Collect every line of the records below that contains the word "Parseval".
***** Excerpted records
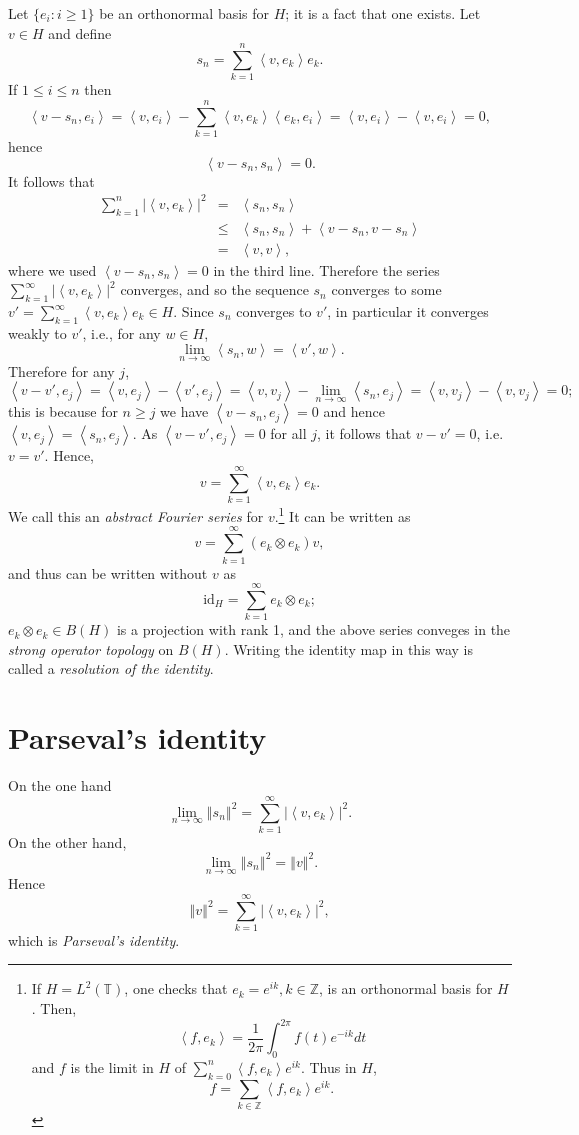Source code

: \documentclass{article}
\newcommand{\inner}[2]{\left\langle #1, #2 \right\rangle}
\newcommand{\id}{\textrm{id}}
\newcommand{\norm}[1]{\left\Vert #1 \right\Vert}
\begin{document}
Let $\{e_i:i \geq 1\}$ be an orthonormal basis for $H$; it is a fact that one exists. 
Let $v \in H$ and define
\[
s_n=\sum_{k=1}^n \inner{v}{e_k}e_k.
\]
If $1 \leq i \leq n$ then
\[
\inner{v-s_n}{e_i}=\inner{v}{e_i} - \sum_{k=1}^n \inner{v}{e_k}\inner{e_k}{e_i}
=\inner{v}{e_i}-\inner{v}{e_i}=0,
\]
hence
\[
\inner{v-s_n}{s_n}=0.
\]
It follows that
\begin{eqnarray*}
\sum_{k=1}^n |\inner{v}{e_k}|^2&=&\inner{s_n}{s_n}\\
&\leq&\inner{s_n}{s_n}+\inner{v-s_n}{v-s_n}\\
&=&\inner{v}{v},
\end{eqnarray*}
where we used $\inner{v-s_n}{s_n}=0$ in the third line.
Therefore the series $\sum_{k=1}^\infty |\inner{v}{e_k}|^2$ converges, and so the sequence $s_n$ converges to some
$v'=\sum_{k=1}^\infty \inner{v}{e_k}e_k \in H$. Since $s_n$ converges to $v'$, in particular it converges weakly to $v'$, i.e., for
any $w \in H$,
\[
\lim_{n \to \infty} \inner{s_n}{w}=\inner{v'}{w}.
\]
Therefore for any $j$,
\[
\inner{v-v'}{e_j}=\inner{v}{e_j}-\inner{v'}{e_j}=\inner{v}{v_j}-\lim_{n \to \infty} \inner{s_n}{e_j}
=\inner{v}{v_j}-\inner{v}{v_j}=0;
\]
this is because for $n \geq j$ we have $\inner{v-s_n}{e_j}=0$ and hence $\inner{v}{e_j}=\inner{s_n}{e_j}$.
As $\inner{v-v'}{e_j}=0$ for all $j$, it follows that $v-v'=0$, i.e. $v=v'$. Hence,
\[
v = \sum_{k=1}^\infty \inner{v}{e_k}e_k.
\]
We call this an {\em abstract Fourier series} for $v$.\footnote{If $H=L^2(\mathbb{T})$,
one checks that
$e_k=e^{ik}, k \in \mathbb{Z}$, is an orthonormal basis for $H$.
Then,
\[
\inner{f}{e_k}=\frac{1}{2\pi} \int_0^{2\pi} f(t) e^{-ik} dt
\]
and $f$ is the limit in $H$ of $\sum_{k=0}^n \inner{f}{e_k} e^{ik}$. Thus in $H$,
\[
f=\sum_{k \in \mathbb{Z}} \inner{f}{e_k} e^{ik}.
\]
}
It can be written as
\[
v= \sum_{k=1}^\infty (e_k \otimes e_k)v,
\]
and thus can be written without $v$ as
\[
\id_H = \sum_{k=1}^\infty e_k \otimes e_k;
\]
$e_k \otimes e_k \in B(H)$ is a projection with rank 1, and the above series conveges in the {\em strong operator topology} on $B(H)$.
Writing the identity map in this way is called a {\em resolution of the identity}.

\section{Parseval's identity}
On the one hand
\[
\lim_{n \to \infty} \norm{s_n}^2 = \sum_{k=1}^\infty |\inner{v}{e_k}|^2.
\]
On the other hand,
\[
\lim_{n \to \infty} \norm{s_n}^2 = \norm{v}^2.
\]
Hence
\[
\norm{v}^2 = \sum_{k=1}^\infty |\inner{v}{e_k}|^2,
\]
which is {\em Parseval's identity}. 
\end{document}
**********
● **Response box**:
\section{Parseval's identity}
which is {\em Parseval's identity}. 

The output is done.